Thursday, March 21, 2019

Opposing the sweatshops

The Bangladesh Accord enforcement system is run by a transnational team of labor auditors, union and worker advocates and has directed the inspection of about 2,000 factories and identified tens of thousands of hazards, from faulty wiring to foundering building structures. The Accord began was born in the wake of the 2013 collapse of Rana Plaza, Bangladesh's worst modern-day industrial disaster. Following the preventable deaths of more than 1,100 workers, the industry channeled its public shame into a legally binding global compact to make work safer for workers in Bangladesh factories. Both international human rights groups and local unions and worker advocates have been involved with the development and en­­forcement process, as well as generally ensuring that the Accord provides a platform for workers' self-advocacy on occupational safety issues. For several years reforming sweatshops has slowly plodded ahead.
Today, however, the Accord is dangling by a thread.
The Bangladesh government ordered the Accord, which was recently renewed with many newly negotiated enhancements, to cease operating through its Dhaka office at the end of last November, while severely restricting the Accord’s staff from conducting basic regulatory functions, including citing safety violations and sanctioning employers who retaliate against whistleblowers who report hazardous conditions. The program is currently ensnared in a legal impasse with the government and owners under a restraining order from the High Court, pending further court proceedings.
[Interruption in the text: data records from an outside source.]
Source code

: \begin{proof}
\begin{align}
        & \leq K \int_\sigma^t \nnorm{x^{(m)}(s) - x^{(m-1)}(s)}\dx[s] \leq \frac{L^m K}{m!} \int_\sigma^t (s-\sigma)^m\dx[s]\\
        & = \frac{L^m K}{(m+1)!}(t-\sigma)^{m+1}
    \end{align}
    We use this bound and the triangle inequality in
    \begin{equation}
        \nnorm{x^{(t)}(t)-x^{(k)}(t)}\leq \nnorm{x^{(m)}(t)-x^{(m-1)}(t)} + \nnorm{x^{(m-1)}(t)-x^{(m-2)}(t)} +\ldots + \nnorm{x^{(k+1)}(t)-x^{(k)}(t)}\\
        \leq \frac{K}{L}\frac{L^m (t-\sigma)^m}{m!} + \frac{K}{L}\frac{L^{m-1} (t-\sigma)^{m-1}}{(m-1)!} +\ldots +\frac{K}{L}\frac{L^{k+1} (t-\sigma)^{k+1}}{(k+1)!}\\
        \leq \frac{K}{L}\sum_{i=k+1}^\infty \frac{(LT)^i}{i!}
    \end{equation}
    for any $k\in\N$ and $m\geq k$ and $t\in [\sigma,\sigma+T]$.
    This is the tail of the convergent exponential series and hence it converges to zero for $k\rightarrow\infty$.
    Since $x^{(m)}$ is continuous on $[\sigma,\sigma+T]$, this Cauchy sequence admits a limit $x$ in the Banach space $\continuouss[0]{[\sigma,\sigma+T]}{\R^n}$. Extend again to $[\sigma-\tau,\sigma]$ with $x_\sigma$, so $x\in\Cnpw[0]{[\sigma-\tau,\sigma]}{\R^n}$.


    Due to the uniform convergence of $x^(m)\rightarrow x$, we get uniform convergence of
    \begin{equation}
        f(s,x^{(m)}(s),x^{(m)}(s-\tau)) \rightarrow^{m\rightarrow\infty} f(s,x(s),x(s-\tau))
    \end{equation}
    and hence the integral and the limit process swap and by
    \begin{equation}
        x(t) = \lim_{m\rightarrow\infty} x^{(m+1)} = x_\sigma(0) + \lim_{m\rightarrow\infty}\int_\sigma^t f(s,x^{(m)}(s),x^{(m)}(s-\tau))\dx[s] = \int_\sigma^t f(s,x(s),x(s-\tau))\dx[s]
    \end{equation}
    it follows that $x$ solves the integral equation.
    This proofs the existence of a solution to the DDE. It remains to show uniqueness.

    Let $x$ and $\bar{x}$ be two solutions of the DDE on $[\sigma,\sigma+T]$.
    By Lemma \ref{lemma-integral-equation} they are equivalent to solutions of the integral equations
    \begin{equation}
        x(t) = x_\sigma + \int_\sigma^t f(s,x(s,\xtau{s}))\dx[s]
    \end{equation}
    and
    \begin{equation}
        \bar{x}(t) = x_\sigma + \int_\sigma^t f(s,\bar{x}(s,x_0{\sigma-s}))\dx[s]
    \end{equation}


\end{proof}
Although the transition plan provides for the transfer of duties to the Bangladesh Remediation Coordination Cell of the Department of Inspections for Factories and Establishments (RCC-DIFE), the Accord’s international staff sees the new authority as a vehicle for corporate capture of the regulatory apparatus. The Accord Steering Committee stated in mid-February that “the RCC-DIFE remains at its earliest stages of development and is not yet prepared to adequately regulate building and occupational safety and health at its current base of ready-made garment factories.”
Liana Foxvog of the U.S.-based advocacy group International Labor Rights Forum, told In These Times, “The highly obstructive constraints that the government is attempting to impose would strip the globally-respected safety initiative of its ability to operate independently of government and employer control.”
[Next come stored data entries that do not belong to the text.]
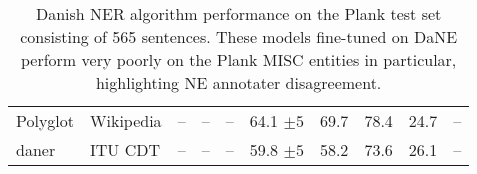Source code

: \documentclass[main.tex]{subfiles}
\begin{document}
\begin{table}[H]
\begin{center}
\begin{tabular}{l l | c c c c | c c c c}
                        Polyglot      & Wikipedia      & --                   & --            & --            & 64.1         $\pm 5$& 69.7          & 78.4            & 24.7          & -- \\
                        daner         & ITU CDT        & --                   & --            & --            & 59.8         $\pm 5$& 58.2          & 73.6            & 26.1          & --
                \end{tabular}
        \end{center}
        \caption{
            Danish NER algorithm performance on the Plank \cite{plank2019neural} test set consisting of 565 sentences.
            These models fine-tuned on DaNE perform very poorly on the Plank MISC entities in particular, highlighting NE annotater disagreement.
        }
        \label{tab:Plank}
\end{table}


\end{document}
 In other words, the main purpose of absorbing the accord into a business-friendly regulatory regime is to unravel the Accord’s standards and autonomy.
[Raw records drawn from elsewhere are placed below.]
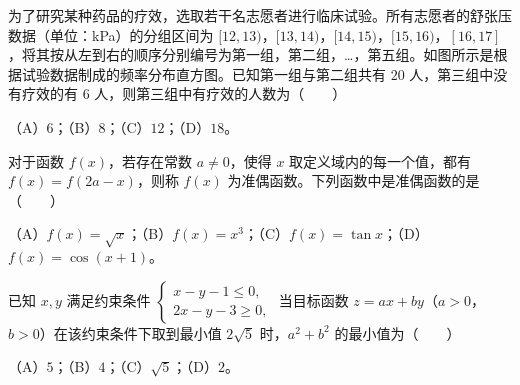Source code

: \begin{question}
为了研究某种药品的疗效，选取若干名志愿者进行临床试验。所有志愿者的舒张压数据（单位：kPa）的分组区间为 $[12,13)$，$[13,14)$，$[14,15)$，$[15,16)$，$[16,17]$，将其按从左到右的顺序分别编号为第一组，第二组，…，第五组。如图所示是根据试验数据制成的频率分布直方图。已知第一组与第二组共有 $20$ 人，第三组中没有疗效的有 $6$ 人，则第三组中有疗效的人数为\mbox{（　　）}

（A）$6$；（B）$8$；（C）$12$；（D）$18$。
\nopagebreak[4]
\begin{center}\end{center}
\nopagebreak[4]
\end{question}
\begin{question}
对于函数 $f(x)$，若存在常数 $a\neq0$，使得 $x$ 取定义域内的每一个值，都有 $f(x)=f(2a-x)$，则称 $f(x)$ 为准偶函数。下列函数中是准偶函数的是\mbox{（　　）}

（A）$f(x)=\sqrt x$；（B）$f(x)=x^3$；（C）$f(x)=\tan x$；（D）$f(x)=\cos(x+1)$。

\end{question}
\begin{question}
已知 $x,y$ 满足约束条件 $\begin{cases}x-y-1\leqslant0,\\2x-y-3\geqslant0,\end{cases}$ 当目标函数 $z=ax+by$（$a>0$，$b>0$）在该约束条件下取到最小值 $2\sqrt5$ 时，$a^2+b^2$ 的最小值为\mbox{（　　）}

（A）$5$；（B）$4$；（C）$\sqrt5$；（D）$2$。

\end{question}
“The Accord inspection programs are ongoing and have not yet completed their purpose. ... It is important both for the safety of workers and the benefit of the industry that the Accord is allowed to continue to function to ensure the factories are safe to work in,” said Amin Amirul Haque, a leader of one of the union signatories of the Accord, the National Garment Workers Federation.
The garment workforce in Bangladesh may have seen meaningful improvements in hundreds of factories, but the Accord covers just a fraction of the several thousand supplier factories in Bangladesh, including many that feed into the massive stream of apparel exports that flood Western retail markets.  Many local factories have participated in a controversial corporate-friendly alternative to the Accord known as the Alliance for Bangladesh Worker Safety, pushed by Gap and other brands.
Garrett Brown, an industrial hygienist who has assisted with the Accord's local safety-training programs, explained that  the takeover by the Bangladesh government will undo past progress “for the same reasons that were problems before Rana Plaza, which is that the government is heavily influenced by the garment industry and doesn't want to do anything that would reduce exports.” There is a tension between local suppliers, who are subjected to the rigors of the regulatory process and responsible for making required retrofits, and the brands that use the Accord to hold suppliers accountable—reflecting the growing sensitivity of Western brands over the disturbing pattern of labor abuses overseas.
For Bangladeshi factory owners the short-term interest in maximizing profit seems to outweigh the social dividend of safeguarding workers’ lives. An abrupt end to the Accord could stifle Bangladesh’s already embattled labor movement. Despite general hostility toward labor activism by bosses and the government, with frequent crackdowns on strikes and union organizing efforts, the Accord encouraged the formation of autono­­mous worker safety committees, which have provided a rare source of legal leverage on major issues of worker safety.

Kalpona Akter of the Bangladesh Center for Workers’ Solidarity, which has long campaigned for reforms in the global supply chain, stated, “We need the Accord to continue to work. It has made enormous change and made our workers’ lives safer. Now workers have right to say NO to dangerous work. If the Accord would have to leave the country it would mean putting workers lives in danger again and we should not take this risk.”